As soon as I am below close hauled, I lift the centerboard enough to stop it gybing. Then I play with it.... a little more down for power, a little more up if the boat feels "stuck to the water" or in breeze, overpowered. The more borne off I am, the more I pull up the CB. I even pull up the CB all the way to sail by the lee down to a mark, in light air flat water (if you are trying this, let the main all the way out, ease the vang way off, and pull the pole back to rotate the spinnaker away from the main).
In light air we sit forward, perhaps not as far forward as we might while going upwind, but close. As speed through the water increases we move aft somewhat. At low speeds we seek to reduce the hulls wetted area by sitting forward and getting the flat stern out of the water while immersing the more rounded - and lower wetted area - of the bow. As speed increases, wave making becomes more important, and we slide aft just a little to lengthen the waterline and let the boat sail on her lines.
Close reaching in very light air, and beam or broad reaching in light or medium, we often sit astride the centerboard trunk - motorcycle fashion. The crew sits about as far forward as he can, and I sit forward of the mainsheet jammer up against the crew. This keeps our weight in the center of the boat and forward. It also improves the feel, and allows us to balance the helm - or even turn the boat if necessary - by simply leaning slightly to one side or the other.
Provided the spinnaker pole is back slightly, the crew can see the luff of the spinnaker quite well, and the skipper can see far better than if they were sitting on the leeward side.
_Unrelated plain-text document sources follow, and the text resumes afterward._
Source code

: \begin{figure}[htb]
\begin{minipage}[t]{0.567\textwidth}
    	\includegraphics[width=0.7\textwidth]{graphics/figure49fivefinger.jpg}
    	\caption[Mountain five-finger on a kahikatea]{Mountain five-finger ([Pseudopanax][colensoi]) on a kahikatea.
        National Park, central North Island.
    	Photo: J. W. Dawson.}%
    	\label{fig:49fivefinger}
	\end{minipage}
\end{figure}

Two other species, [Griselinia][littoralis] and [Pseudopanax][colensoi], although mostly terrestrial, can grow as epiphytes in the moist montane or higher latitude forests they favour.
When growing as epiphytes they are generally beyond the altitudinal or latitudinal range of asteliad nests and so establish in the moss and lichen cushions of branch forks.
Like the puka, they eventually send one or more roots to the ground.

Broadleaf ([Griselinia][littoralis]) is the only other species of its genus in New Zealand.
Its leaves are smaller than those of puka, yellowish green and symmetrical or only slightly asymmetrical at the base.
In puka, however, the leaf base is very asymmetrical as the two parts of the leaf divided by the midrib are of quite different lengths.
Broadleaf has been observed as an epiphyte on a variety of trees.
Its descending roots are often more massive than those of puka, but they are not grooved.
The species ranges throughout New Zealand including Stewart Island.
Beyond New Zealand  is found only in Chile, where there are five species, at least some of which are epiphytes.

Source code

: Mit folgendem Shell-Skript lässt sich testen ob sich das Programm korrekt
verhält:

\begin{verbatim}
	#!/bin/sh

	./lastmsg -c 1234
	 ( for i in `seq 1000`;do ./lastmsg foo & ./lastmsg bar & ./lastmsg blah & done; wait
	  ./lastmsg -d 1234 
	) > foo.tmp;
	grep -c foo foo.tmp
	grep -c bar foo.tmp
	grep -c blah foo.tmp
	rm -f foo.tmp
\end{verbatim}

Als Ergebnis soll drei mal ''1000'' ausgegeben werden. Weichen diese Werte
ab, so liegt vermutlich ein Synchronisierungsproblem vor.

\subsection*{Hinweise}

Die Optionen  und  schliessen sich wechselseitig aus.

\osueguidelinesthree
The tension on the sheets is telling you how much pulling force you are getting. If the tension is very low on the spinnaker sheet and mainsheet, there is very little force pushing the boat. Often the first signs of a slight puff will be a little heel, a little bit of corresponding weather helm and a a slightly increased load on the spinnaker sheet. You can simply lean to windward, get the boatspeed up, and then bear off a little to ride with the puff.
Sailing downwind in light air is really a series of trade offs. You can sail higher and generate more speed through the water, which brings your relative wind forward and increases it, but at the price of sailing a longer course to the mark. By sensing the feel of the boat, you can sail it as low as you can, without losing flow over the sails. The tradeoffs are often quite clear if you compare your speed and angle to boats around you. Even on a reach, the rhumb line may not be the fastest course, you might be able to go noticeably faster by sailing a few degrees higher, and then come down low - going more slowly - but only for a short time to get down to the mark.
"Getting light, come up a bit"
is typical as the crew tells the skipper that the boat needs to be headed up for a little more speed and relative wind. Similarly
Is an invitation to bear off and use the speed and or puff to get more downwind to the mark.